An application for tax-exempt status shows the advocacy group downplaying its political work -- even though it spent $70 million on the 2012 election.
Fact 1: Crossroads GPS, the Karl Rove-led political group, spent $70 million in the 2012 election.
Fact 2: In a tax form dated 2010, the group informed the IRS that although it might spend money on election-related political communication, but added that "any such activity will be limited in amount, and will not constitute the organization's primary purpose."
It might sound bizarre to you. The question is how bizarre it sounds to the tax man. ProPublica got its hands on the documents, Crossroads' form 1024 requesting tax exempt status under section 501(a) of the code. If it is approved, the group won't have to reveal its donors. If, however, it's rejected, Crossroads may have to name the people who gave it cash during the 2012 campaign -- which could result in a lot of angry donors and new reticence to give to the shadowy groups created under still-nebulous rules after the Citizens United decision and related court cases.
Crossroads' breakdown of planned activities said it would focus half its efforts on "public education," 30 percent on "activity to influence legislation and policymaking" and 20 percent on "research," including sponsoring "in-depth policy research on significant issues."
This seems at odds with much of what the group has done since filing the application, experts said. Within two months of filing its application, Crossroads spent about $15.5 million on ads telling people to vote against Democrats or for Republicans in the 2010 midterm elections.
"That statement of proposed activities does not seem to align with what they actually did, which was to raise and spend hundreds of millions to influence candidate elections," said Paul S. Ryan, senior counsel for the Campaign Legal Center, who reviewed the group's application at ProPublica's request.

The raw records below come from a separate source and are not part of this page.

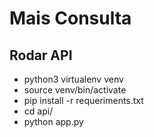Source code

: # Mais Consulta

## Rodar API
* python3 virtualenv venv
* source venv/bin/activate
* pip install -r requeriments.txt
* cd api/
* python app.py
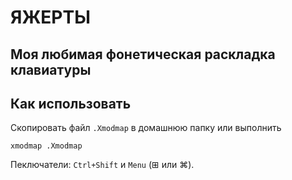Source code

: # ЯЖЕРТЫ
## Моя любимая фонетическая раскладка клавиатуры

## Как использовать

Скопировать файл `.Xmodmap` в домашнюю папку или выполнить

`xmodmap .Xmodmap`<br/>

Пеключатели: `Ctrl+Shift` и `Menu` (⊞ или ⌘).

Crossroads is different from American Crossroads, an associated group that does reveal its donors and spent even more -- some $105 million -- during the election cycle. Crossroads GPS logged a 14.4 percent "return on investment" on 2012 spending, according to the Sunlight Foundation, a nonprofit watchdog. American Crossroads did even worse, with 1.29 percent ROI.

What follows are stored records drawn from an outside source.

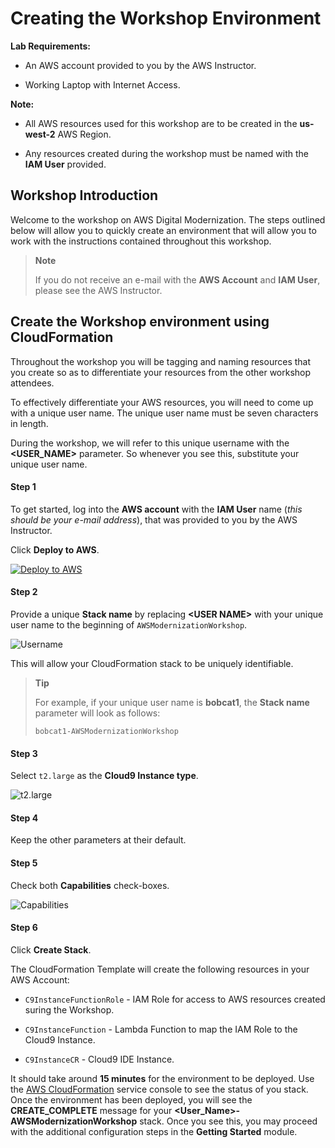 Creating the Workshop Environment
=================================

**Lab Requirements:**

- An AWS account provided to you by the AWS Instructor.

- Working Laptop with Internet Access.

**Note:**

- All AWS resources used for this workshop are to be created in the
    **us-west-2** AWS Region.

- Any resources created during the workshop must be named with the
    **IAM User** provided.

Workshop Introduction
---------------------

Welcome to the workshop on AWS Digital Modernization. The steps outlined
below will allow you to quickly create an environment that will allow
you to work with the instructions contained throughout this workshop.

> **Note**
>
> If you do not receive an e-mail with the **AWS Account** and **IAM
> User**, please see the AWS Instructor.

Create the Workshop environment using CloudFormation
----------------------------------------------------

Throughout the workshop you will be tagging and naming resources that
you create so as to differentiate your resources from the other workshop
attendees.

To effectively differentiate your AWS resources, you will need to come
up with a unique user name. The unique user name must be seven
characters in length.

During the workshop, we will refer to this unique username with the
**&lt;USER\_NAME&gt;** parameter. So whenever you see this, substitute
your unique user name.

#### Step 1
To get started, log into the **AWS account** with the **IAM User** name
(*this should be your e-mail address*), that was provided to you by the
AWS Instructor.

Click **Deploy to AWS**.

[![Deploy to AWS](../../images/deploy-to-aws.png)](https://console.aws.amazon.com/cloudformation/home?region=us-west-2#/stacks/create/review?stackName=%3CUSER%20NAME%3E-AWSModernizationWorkshop&templateURL=https%3A%2F%2Fs3-us-west-2.amazonaws.com%2F500842391574-trimble-workshop-us-west-2%2Fcreate-environment%2Ftemplates%2Fworkshop_env_master.yaml)

#### Step 2
Provide a unique **Stack name** by replacing **&lt;USER NAME&gt;** with
your unique user name to the beginning of `AWSModernizationWorkshop`.

![Username](../../images/tag.png)

This will allow your CloudFormation stack to be uniquely identifiable.

> **Tip**
>
> For example, if your unique user name is **bobcat1**, the **Stack
> name** parameter will look as follows:
>
>     bobcat1-AWSModernizationWorkshop

#### Step 3
Select `t2.large` as the **Cloud9 Instance type**.

![t2.large](../../images/t2-medium.png)

#### Step 4
Keep the other parameters at their default.

#### Step 5
Check both **Capabilities** check-boxes.

![Capabilities](../../images/cfn-capabilities.png)

#### Step 6
Click **Create Stack**.

The CloudFormation Template will create the following resources in your
AWS Account:

- `C9InstanceFunctionRole` - IAM Role for access to AWS resources
    created suring the Workshop.

- `C9InstanceFunction` - Lambda Function to map the IAM Role to the
    Cloud9 Instance.

- `C9InstanceCR` - Cloud9 IDE Instance.

It should take around **15 minutes** for the environment to be deployed.
Use the [AWS
CloudFormation](https://us-west-2.console.aws.amazon.com/cloudformation/home?region=us-west-2)
service console to see the status of you stack. Once the environment has
been deployed, you will see the **CREATE\_COMPLETE** message for your
**&lt;User\_Name&gt;-AWSModernizationWorkshop** stack. Once you see
this, you may proceed with the additional configuration steps in the
**Getting Started** module.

Here's one more weird wrinkle: Somehow or another, the IRS seems to have given ProPublica materials it wasn't supposed to get.

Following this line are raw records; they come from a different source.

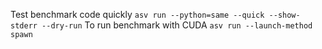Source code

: Test benchmark code quickly
`asv run --python=same --quick --show-stderr --dry-run`
To run benchmark with CUDA
`asv run --launch-method spawn`
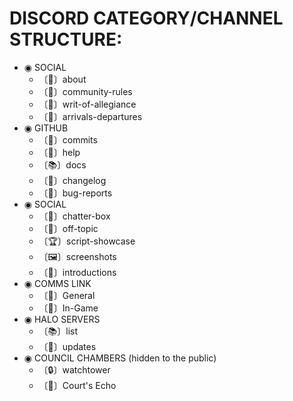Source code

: # DISCORD CATEGORY/CHANNEL STRUCTURE:

* ◉ SOCIAL
  * 〔📝〕about
  * 〔📕〕community-rules
  * 〔📜〕writ-of-allegiance
  * 〔🚪〕arrivals-departures
* ◉ GITHUB
    * 〔🔔〕commits
    * 〔🙋〕help
    * 〔📚〕docs
    * 〔📜〕changelog
    * 〔🐛〕bug-reports
* ◉ SOCIAL
  * 〔💬〕chatter-box
  * 〔💭〕off-topic
  * 〔🏆〕script-showcase
  * 〔🖼️〕screenshot️s
  * 〔👋〕introductions
* ◉ COMMS LINK
  * 〔🎤〕General
  * 〔🎤〕In-Game
* ◉ HALO SERVERS
  * 〔📚〕list
  * 〔🔔〕updates
* ◉ COUNCIL CHAMBERS (hidden to the public)
  * 〔🔒〕watchtower
  * 〔🎤〕Court's Echo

The IRS sent Crossroads' application to ProPublica in response to a public-records request. The document sent to ProPublica didn't include an official IRS recognition letter, which is typically attached to applications of nonprofits that have been recognized. The IRS is only required to give out applications of groups recognized as tax-exempt.
In an email Thursday, an IRS spokeswoman said the agency had no record of an approved application for Crossroads GPS, meaning that the group's application was still in limbo.
"It has come to our attention that you are in receipt of application materials of organizations that have not been recognized by the IRS as tax-exempt," wrote the spokeswoman, Michelle Eldridge. She cited a law saying that publishing unauthorized returns or return information was a felony punishable by a fine of up to $5,000 and imprisonment of up to five years, or both. The IRS would not comment further on the Crossroads application.